Sono dovuto tornare indietro a prendere fiato.

Il sentiero continua, altri rottami e non puoi non pensare a quel momento, a ciò che quelle persone devono aver affrontato. Un silenzio irreale ci circonda, cerchiamo di capire. Alcuni pezzi si riconoscono, altri sono soltanto lamiere accartocciate.

Attaccati ai rami ci sono dei fiocchi colorati che stanno ad indicare che li vicino c’è un pezzo dell’aereo. E ce ne sono davvero tanti. All’improvviso, la coda dell’aeromobile. Il vento la faceva scricchiolare e mi è venuta la pelle d’oca.

Sotto l’ala posteriore, uno dei motori. Probabilmente il velivolo si è piegato su se stesso nell’impatto. Su un rottame Florys e Collu hanno inciso il loro nome e la data della visita. E, purtoppo, non sono i soli.  Altri hanno imbrattato le ali con bombolette spray.

Provo pena per loro, una totale mancanza di rispetto verso questa tragedia ed i suoi protagonisti. Spero abbiano avuto una dissenteria cronica.Il senso di disagio cresce, forse non sono adatto a questo genere di cose.

Mi commuovo quando Clara inizia a camminare, sostenuta da Heidi e Peter, figuriamoci in questa situazione.

Il tempo passa in fretta, abbiamo foto e video a sufficienza, è ora di scendere. È lì che ho preso la prima e più avanti la seconda storta che mi hanno massacrato la caviglia destra. Non ero attrezzato, Matteo parlava di un sentiero di montasgna. Si, ma tutti in salita!!! Sono comunque riuscito a scendere e tornare in città.

Prima di restituire l’auto a noleggio e tornare in aeroporto, questa volta con la navetta, ci siamo fermati a contemplare il bellissimo mare della Sardegna. Abbiamo anche fatto un giro in centro a Cagliari, alla ricerca di un paio di souvenir, qualche cartolina (sono quelle foto del luogo dove noi boomer attaccavamo un francobollo e mandavamo i saluti a parenti ed amici…)

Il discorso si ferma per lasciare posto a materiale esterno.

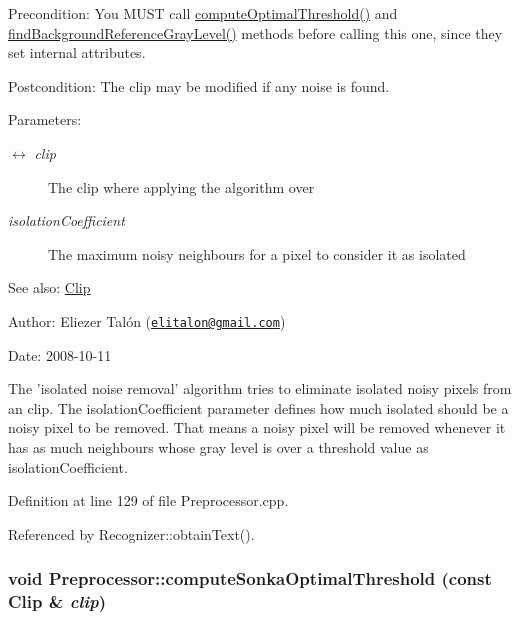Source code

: \begin{Desc}
\item[Precondition:]You MUST call \hyperlink{class_preprocessor_aaeb94a3b52b835bc26efebb40be25bc}{computeOptimalThreshold()} and \hyperlink{class_preprocessor_a941f81382bd8e235e4dd12481342be4}{findBackgroundReferenceGrayLevel()} methods before calling this one, since they set internal attributes.\end{Desc}
\begin{Desc}
\item[Postcondition:]The clip may be modified if any noise is found.\end{Desc}
\begin{Desc}
\item[Parameters:]
\begin{description}
\item[\mbox{$\leftrightarrow$} {\em clip}]The clip where applying the algorithm over \item[{\em isolationCoefficient}]The maximum noisy neighbours for a pixel to consider it as isolated\end{description}
\end{Desc}
\begin{Desc}
\item[See also:]\hyperlink{class_clip}{Clip}\end{Desc}
\begin{Desc}
\item[Author:]Eliezer Talón (\href{mailto:elitalon@gmail.com}{\tt elitalon@gmail.com}) \end{Desc}
\begin{Desc}
\item[Date:]2008-10-11\end{Desc}
The 'isolated noise removal' algorithm tries to eliminate isolated noisy pixels from an clip. The isolationCoefficient parameter defines how much isolated should be a noisy pixel to be removed. That means a noisy pixel will be removed whenever it has as much neighbours whose gray level is over a threshold value as isolationCoefficient. 

Definition at line 129 of file Preprocessor.cpp.

Referenced by Recognizer::obtainText().\hypertarget{class_preprocessor_3d4fa7e4721c62997beb93a41d729c99}{
\subsubsection[computeSonkaOptimalThreshold]{\setlength{\rightskip}{0pt plus 5cm}void Preprocessor::computeSonkaOptimalThreshold (const {\bf Clip} \& {\em clip})}}
\label{class_preprocessor_3d4fa7e4721c62997beb93a41d729c99}


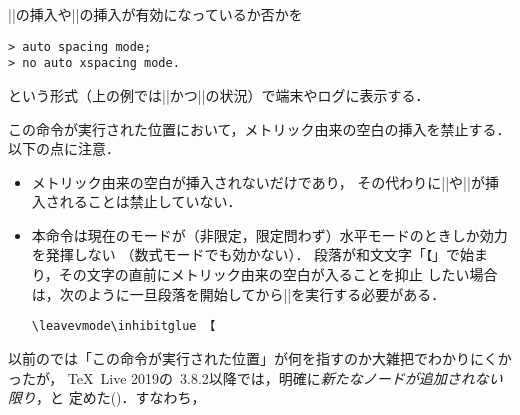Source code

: \documentclass[a4paper,11pt,nomag,dvipdfmx]{jsarticle}
\begin{document}
\begin{cslist}
\csitem[\.{showmode}]
  |\kanjiskip|の挿入や|\xkanjiskip|の挿入が有効になっているか否かを
\begin{verbatim}
> auto spacing mode;
> no auto xspacing mode.
\end{verbatim}
  という形式（上の例では|\autospacing|かつ|\noautoxspacing|の状況）で端末やログに表示する．

\csitem[\.{inhibitglue}]
  この命令が実行された位置において，メトリック由来の空白の挿入を禁止する．以下の点に注意．
\begin{itemize}
 \item メトリック由来の空白が挿入されないだけであり，
       その代わりに|\kanjiskip|や|\xkanjiskip|が挿入されることは禁止していない．
 \item 本命令は現在のモードが（非限定，限定問わず）水平モードのときしか効力を発揮しない
       （数式モードでも効かない）．
       段落が和文文字「\verb+【+」で始まり，その文字の直前にメトリック由来の空白が入ることを抑止
       したい場合は，次のように一旦段落を開始してから|\inhibitglue|を実行する必要がある．
\begin{verbatim}
\leavevmode\inhibitglue 【
\end{verbatim}
\end{itemize}
  以前の\pTeX では「この命令が実行された位置」が何を指すのか大雑把でわかりにくかったが，
  \TeX~Live 2019の\pTeX~3.8.2以降では，明確に\emph{新たなノードが追加されない限り}，と
  定めた(\cite{tjb28,forum_2566})．すなわち，
\end{cslist}
\end{document}
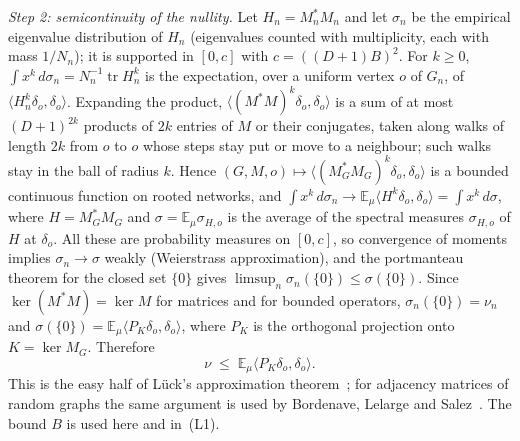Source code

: \begin{informalproof}
\emph{Step 2: semicontinuity of the nullity.} Let $H_n=M_n^*M_n$ and let $\sigma_n$ be the empirical eigenvalue
distribution of $H_n$ (eigenvalues counted with multiplicity, each with mass $1/N_n$); it is supported in $[0,c]$ with
$c=((D+1)B)^2$. For $k\ge0$, $\int x^k\,d\sigma_n=N_n^{-1}\operatorname{tr}H_n^k$ is the expectation, over a uniform
vertex $o$ of $G_n$, of $\langle H_n^k\delta_o,\delta_o\rangle$. Expanding the product,
$\langle(M^*M)^k\delta_o,\delta_o\rangle$ is a sum of at most $(D+1)^{2k}$ products of $2k$ entries of $M$ or their
conjugates, taken along walks of length $2k$ from $o$ to $o$ whose steps stay put or move to a neighbour; such walks
stay in the ball of radius $k$. Hence $(G,M,o)\mapsto\langle(M_G^*M_G)^k\delta_o,\delta_o\rangle$ is a bounded continuous
function on rooted networks, and $\int x^k\,d\sigma_n\to\mathbb{E}_\mu\langle H^k\delta_o,\delta_o\rangle=\int
x^k\,d\sigma$, where $H=M_G^*M_G$ and $\sigma=\mathbb{E}_\mu\sigma_{H,o}$ is the average of the spectral measures
$\sigma_{H,o}$ of $H$ at $\delta_o$. All these are probability measures on $[0,c]$, so convergence of moments implies
$\sigma_n\to\sigma$ weakly (Weierstrass approximation), and the portmanteau theorem for the closed set $\{0\}$ gives
$\limsup_n\sigma_n(\{0\})\le\sigma(\{0\})$. Since $\ker(M^*M)=\ker M$ for matrices and for bounded operators,
$\sigma_n(\{0\})=\nu_n$ and $\sigma(\{0\})=\mathbb{E}_\mu\langle P_K\delta_o,\delta_o\rangle$, where $P_K$ is the
orthogonal projection onto $K=\ker M_G$. Therefore
\begin{equation}\label{eq:ana-step2}
  \nu\;\le\;\mathbb{E}_\mu\langle P_K\delta_o,\delta_o\rangle .
\end{equation}
This is the easy half of L\"uck's approximation theorem~\cite{Luck1994}; for adjacency matrices of random graphs the
same argument is used by Bordenave, Lelarge and Salez~\cite{BLS2011}. The bound $B$ is used here and in~(L1).


\end{informalproof}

Sono sudato marcio e senza la possibilità di fare una doccia. Per fortuna ho ancora un cambio, spero che la mia vicina di posto sull’aereo abbia un po’ di sinusite, mi sento molto in imbarazzo. Ringrazio l’inventore dei deodoranti spray.

Arriva il momento dell’imbarco, sono sfinito, due giorni così mi hanno disfatto. Talmente forti le emozioni che durante il volo non sono riuscito a dormire.

Atterrati a Bergamo avevamo ancora 90 minuti di autostrada, prima di rientrare a casa.

E potermi finalmente fare una doccia! Qui, dietro la porta di casa, c’era Maia che ci aspettava, felicissima di rivederci neanche fossimo stati via un mese!